BEGIN Information shown

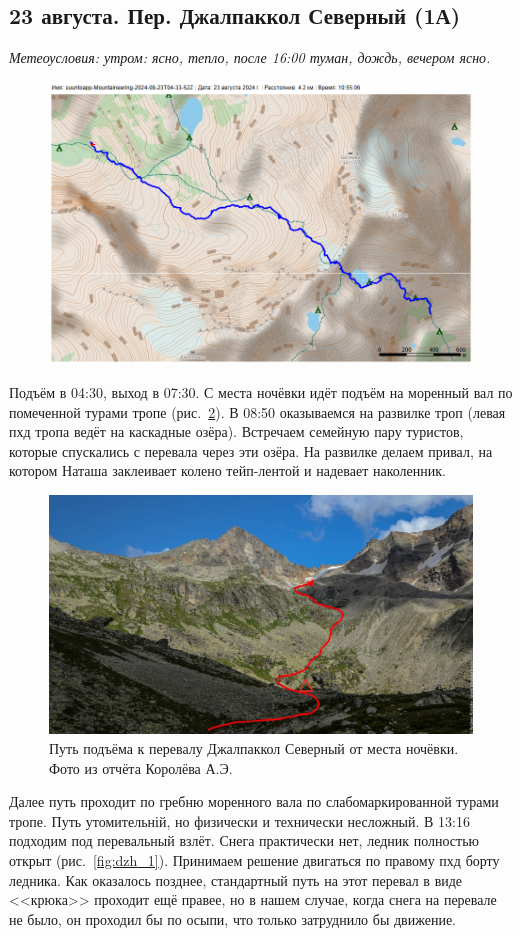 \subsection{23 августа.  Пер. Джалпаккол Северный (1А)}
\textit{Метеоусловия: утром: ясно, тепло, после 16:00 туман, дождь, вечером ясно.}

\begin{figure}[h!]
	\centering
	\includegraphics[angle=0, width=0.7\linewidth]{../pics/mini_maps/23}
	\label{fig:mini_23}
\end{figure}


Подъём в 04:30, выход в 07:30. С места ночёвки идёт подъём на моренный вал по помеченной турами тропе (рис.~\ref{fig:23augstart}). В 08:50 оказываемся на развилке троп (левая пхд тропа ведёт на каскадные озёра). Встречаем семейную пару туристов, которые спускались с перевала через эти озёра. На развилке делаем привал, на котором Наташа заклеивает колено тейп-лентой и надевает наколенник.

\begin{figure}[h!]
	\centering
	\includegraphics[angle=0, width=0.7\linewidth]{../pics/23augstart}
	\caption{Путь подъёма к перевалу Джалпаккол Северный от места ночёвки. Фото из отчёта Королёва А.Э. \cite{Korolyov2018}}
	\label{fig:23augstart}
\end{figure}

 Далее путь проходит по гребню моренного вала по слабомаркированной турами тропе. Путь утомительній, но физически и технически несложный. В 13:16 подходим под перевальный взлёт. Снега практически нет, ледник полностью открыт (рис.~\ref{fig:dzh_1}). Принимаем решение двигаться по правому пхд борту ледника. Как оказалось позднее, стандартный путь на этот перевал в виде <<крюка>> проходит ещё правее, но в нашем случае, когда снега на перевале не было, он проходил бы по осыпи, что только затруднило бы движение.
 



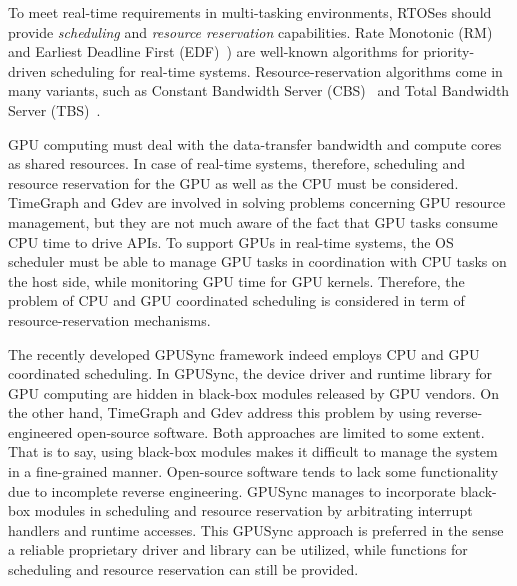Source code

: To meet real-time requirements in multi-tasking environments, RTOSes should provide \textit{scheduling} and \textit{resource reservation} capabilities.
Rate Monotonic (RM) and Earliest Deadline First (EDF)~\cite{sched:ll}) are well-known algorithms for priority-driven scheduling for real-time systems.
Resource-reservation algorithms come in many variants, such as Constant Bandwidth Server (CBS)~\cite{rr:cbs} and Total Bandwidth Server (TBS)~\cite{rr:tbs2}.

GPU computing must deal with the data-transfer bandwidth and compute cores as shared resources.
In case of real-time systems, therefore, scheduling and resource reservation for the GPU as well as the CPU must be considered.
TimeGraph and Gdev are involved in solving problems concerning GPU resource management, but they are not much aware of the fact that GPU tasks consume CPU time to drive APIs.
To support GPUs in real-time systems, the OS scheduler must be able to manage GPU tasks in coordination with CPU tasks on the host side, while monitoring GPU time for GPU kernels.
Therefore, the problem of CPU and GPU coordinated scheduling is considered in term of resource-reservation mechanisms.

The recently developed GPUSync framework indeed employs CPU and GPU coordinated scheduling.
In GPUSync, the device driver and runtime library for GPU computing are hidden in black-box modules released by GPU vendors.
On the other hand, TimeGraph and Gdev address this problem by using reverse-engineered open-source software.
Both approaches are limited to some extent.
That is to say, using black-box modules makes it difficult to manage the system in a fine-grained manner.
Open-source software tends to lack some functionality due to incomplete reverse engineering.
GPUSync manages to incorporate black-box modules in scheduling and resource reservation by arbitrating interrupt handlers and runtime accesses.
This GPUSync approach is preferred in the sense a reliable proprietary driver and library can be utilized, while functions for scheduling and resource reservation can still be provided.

END Information shown

Directions: Your copy must hold every record above in its exact wording and must hold no pictures.

Task result:
 \subsection{23 августа.  Пер. Джалпаккол Северный (1А)}
\textit{Метеоусловия: утром: ясно, тепло, после 16:00 туман, дождь, вечером ясно.}

\begin{figure}[h!]
	\centering
	\includegraphics[angle=0, width=0.7\linewidth]{../pics/mini_maps/23}
	\label{fig:mini_23}
\end{figure}


Подъём в 04:30, выход в 07:30. С места ночёвки идёт подъём на моренный вал по помеченной турами тропе (рис.~\ref{fig:23augstart}). В 08:50 оказываемся на развилке троп (левая пхд тропа ведёт на каскадные озёра). Встречаем семейную пару туристов, которые спускались с перевала через эти озёра. На развилке делаем привал, на котором Наташа заклеивает колено тейп-лентой и надевает наколенник.

\begin{figure}[h!]
	\centering
	\includegraphics[angle=0, width=0.7\linewidth]{../pics/23augstart}
	\caption{Путь подъёма к перевалу Джалпаккол Северный от места ночёвки. Фото из отчёта Королёва А.Э. \cite{Korolyov2018}}
	\label{fig:23augstart}
\end{figure}

 Далее путь проходит по гребню моренного вала по слабомаркированной турами тропе. Путь утомительній, но физически и технически несложный. В 13:16 подходим под перевальный взлёт. Снега практически нет, ледник полностью открыт (рис.~\ref{fig:dzh_1}). Принимаем решение двигаться по правому пхд борту ледника. Как оказалось позднее, стандартный путь на этот перевал в виде <<крюка>> проходит ещё правее, но в нашем случае, когда снега на перевале не было, он проходил бы по осыпи, что только затруднило бы движение.
 



Source code

: To meet real-time requirements in multi-tasking environments, RTOSes should provide \textit{scheduling} and \textit{resource reservation} capabilities.
Rate Monotonic (RM) and Earliest Deadline First (EDF)~\cite{sched:ll}) are well-known algorithms for priority-driven scheduling for real-time systems.
Resource-reservation algorithms come in many variants, such as Constant Bandwidth Server (CBS)~\cite{rr:cbs} and Total Bandwidth Server (TBS)~\cite{rr:tbs2}.

GPU computing must deal with the data-transfer bandwidth and compute cores as shared resources.
In case of real-time systems, therefore, scheduling and resource reservation for the GPU as well as the CPU must be considered.
TimeGraph and Gdev are involved in solving problems concerning GPU resource management, but they are not much aware of the fact that GPU tasks consume CPU time to drive APIs.
To support GPUs in real-time systems, the OS scheduler must be able to manage GPU tasks in coordination with CPU tasks on the host side, while monitoring GPU time for GPU kernels.
Therefore, the problem of CPU and GPU coordinated scheduling is considered in term of resource-reservation mechanisms.

The recently developed GPUSync framework indeed employs CPU and GPU coordinated scheduling.
In GPUSync, the device driver and runtime library for GPU computing are hidden in black-box modules released by GPU vendors.
On the other hand, TimeGraph and Gdev address this problem by using reverse-engineered open-source software.
Both approaches are limited to some extent.
That is to say, using black-box modules makes it difficult to manage the system in a fine-grained manner.
Open-source software tends to lack some functionality due to incomplete reverse engineering.
GPUSync manages to incorporate black-box modules in scheduling and resource reservation by arbitrating interrupt handlers and runtime accesses.
This GPUSync approach is preferred in the sense a reliable proprietary driver and library can be utilized, while functions for scheduling and resource reservation can still be provided.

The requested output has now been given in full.